In an agile and rapid software development environment, it is hard to keep control of Quality Assurance(QA) and staging builds when you have too many projects running and several stakeholders (other developers, QA team, Account Managers, Senior Management, Project Managers, Designers ...etc) who need to check, verify and validate builds before moving to client environments. With manual deployment, someone who has access to the staging servers has to create a build package and perform the deployment procedure - this can be different depending on the web project type. But what if (s)he were not available? What if there were too many projects that would consume a lot of unnecessary time?
You can give more people access to the staging servers, developers for instance. But what if developers made an urgent hotfix directly on those servers for other stakeholders to check and then forgot to update the code repository with that code?
We built a NodeJS application that acts as a build/deploy composer that theoretically can handle any type of web solutions and can run on any type of Operating System: Microsoft Windows, Mac OS or Linux. We called it a composer because it is not a native build server for a specific technology, it is rather hybrid and combines tools from different technologies to build the solutions and deploy them.
The diagram below shows, on a high level, the main components of the approach and how they interact together.
To put a little context to the diagram, we highlighted each step in this sequence:
The NodeJS application will be running on your staging servers, wherever they are, whether they are local or hosted on an online service. The only requirement is that the NodeJS application should have a publicly accessible URL.
Git hooks are a facility that Git repositories provide as a way of communicating updates for integration with external parties. Some hooks are preconfigured by the hosts to communicate and integrate with specific systems such as Campfire, Grove or Twitter. A very famous hook is email, which comes without any configuration. If you choose to watch (or follow) a repository for instance, you get email notifications to the email address registered with your Git account.
In addition to the preconfigured Git hooks, there is a POST hook that is generic and could be consumed and used as suited for your business(this is the one we used). POST hook does an HTTP POST request that contains detailed information about a Git update in HTTP form encoding that could be received by any application.
For instance, if you host your code repositories on BitBucket, you can configure a POST hook by following these steps:
In the link above, username and password are optional. If you wish to use basic HTTP authentication to have more security, you can enter the credentials there which you will validate in the NodeJS server. The port field is also optional depending on your URL.
The NodeJS server acts as the middleware that connects your Git actions to the staging environment. It consumes the Git Hook then receives, decodes and parses the posted data. After processing, it determines which command to execute depending on the type and technology of the code repository.

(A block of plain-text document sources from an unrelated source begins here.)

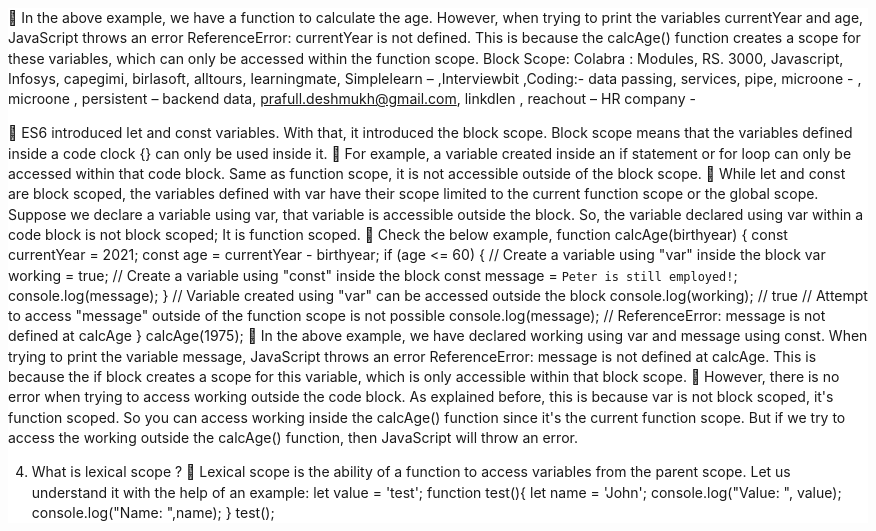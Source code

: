 	In the above example, we have a function to calculate the age. However, when trying to print the variables currentYear and age, JavaScript throws an error ReferenceError: currentYear is not defined. This is because the calcAge() function creates a scope for these variables, which can only be accessed within the function scope.
     Block Scope:
                       Colabra :  Modules, RS. 3000, Javascript, Infosys, capegimi, birlasoft, alltours, learningmate, Simplelearn – ,Interviewbit ,Coding:- data passing, services, pipe, microone   - , microone   , persistent – backend data,  prafull.deshmukh@gmail.com, linkdlen , reachout – HR company - 

	ES6 introduced let and const variables. With that, it introduced the block scope. Block scope means that the variables defined inside a code clock {} can only be used inside it.
	For example, a variable created inside an if statement or for loop can only be accessed within that code block. Same as function scope, it is not accessible outside of the block scope.
	While let and const are block scoped, the variables defined with var have their scope limited to the current function scope or the global scope. Suppose we declare a variable using var, that variable is accessible outside the block. So, the variable declared using var within a code block is not block scoped; It is function scoped.
	Check the below example,
function calcAge(birthyear) {
const currentYear = 2021;
const age = currentYear - birthyear;
if (age <= 60) {
// Create a variable using "var" inside the block
var working = true;
// Create a variable using "const" inside the block
const message = `Peter is still employed!`;
console.log(message);
}
// Variable created using "var" can be accessed outside the block
console.log(working); // true
// Attempt to access "message" outside of the function scope is not possible
console.log(message); // ReferenceError: message is not defined at calcAge
}
calcAge(1975);
	In the above example, we have declared working using var and message using const. When trying to print the variable message, JavaScript throws an error ReferenceError: message is not defined at calcAge. This is because the if block creates a scope for this variable, which is only accessible within that block scope.
	However, there is no error when trying to access working outside the code block. As explained before, this is because var is not block scoped, it's function scoped. So you can access working inside the calcAge() function since it's the current function scope. But if we try to access the working outside the calcAge() function, then JavaScript will throw an error.

4.	What is lexical scope ?
	Lexical scope is the ability of a function to access variables from the parent scope. Let us understand it with the help of an example:
let value = 'test';
function test(){
   let name = 'John'; 
  console.log("Value: ", value);
 console.log("Name: ",name);
}
test();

The first thing NodeJS server does is the security checks:Check the incoming HTTP request verb. It must be always POST, otherwise it throws an HTTP verb not allowed, 405 HTTP codeCheck the source IP addresses against the whitelisted IP's that are allowed to send data to the NodeJS server. Those IP address must be preconfigured in both your staging server's firewall and the NodeJS application. Note that those IP could be changed so you might need to keep an eye on them. If the source IP was not recognized on the NodeJS application level, it will return an unauthorized HTTP error code, 401 HTTP codeCheck the HTTP basic authentication credentials that come within the HTTP POST request, which you enter when you setup the Git Hook in your repository settings. If provided credentials are incorrect the NodeJS application throws an unauthorized HTTP error code, 401 HTTP code
Once all security checks are validated and passed, the NodeJS server proceeds by parsing the POST data using an application/x-www-form-urlencoded parser.
You can use NodeJS modules to simplify your application logic like express. body-parser, basic-auth ...etc.
Configuration data is the backbone that controls the flow of the server. It is a JSON object that is stored in the server and given no public access. It contains mainly two types of data (in addition to anything you want to keep configured).
Server-specific configuration such as flags - e.g. Great if you want to check for HTTP basic authentication or not (with allowed credentials) or check for whitelisting or not (with whitelisted IP addresses), ...etc. It also contains the local paths of build/deploy commands specific to each supported technology.
Repository-specific configurations - these contain an array of repositories that you need to automate their build and deployment. For each repository object you need:
Commands are script files that contain instructions related to a specific technology that build and deploy a web solution. Those instructions are written in an Operating System specific language - in Microsoft Windows you can use command line or PowerShell, for MacOS and Linux you can use bash scripts.
For instance, you can build and deploy .NET web solutions using Microsoft Build Tool with command line script using this instruction (executed after the Git pull request succeeds): msbuid_path project_file_path_in_repository "/p:Configuration=staging_configuration" /p:DeployOnBuild=true "/p:PublishProfile=staging_profile". You can use additional parameters as well to specify how you want the build log to be handled. The configuration and publish profiles has to be present in the repository (they can be created in development machines using Microsoft Visual Studio) and they help determine the publish (i.e. deploy) path, the build configuration that would publish the configuration files (i.e. web.config) in the proper transformation.
The command script's instructions should be written in a way to read parameters like the project file path from input arguments, and those arguments will be read by the NodeJS server from the configuration file and passed to the execution command as arguments. You can use the child_process NodeJS module to handle executing the command scripts.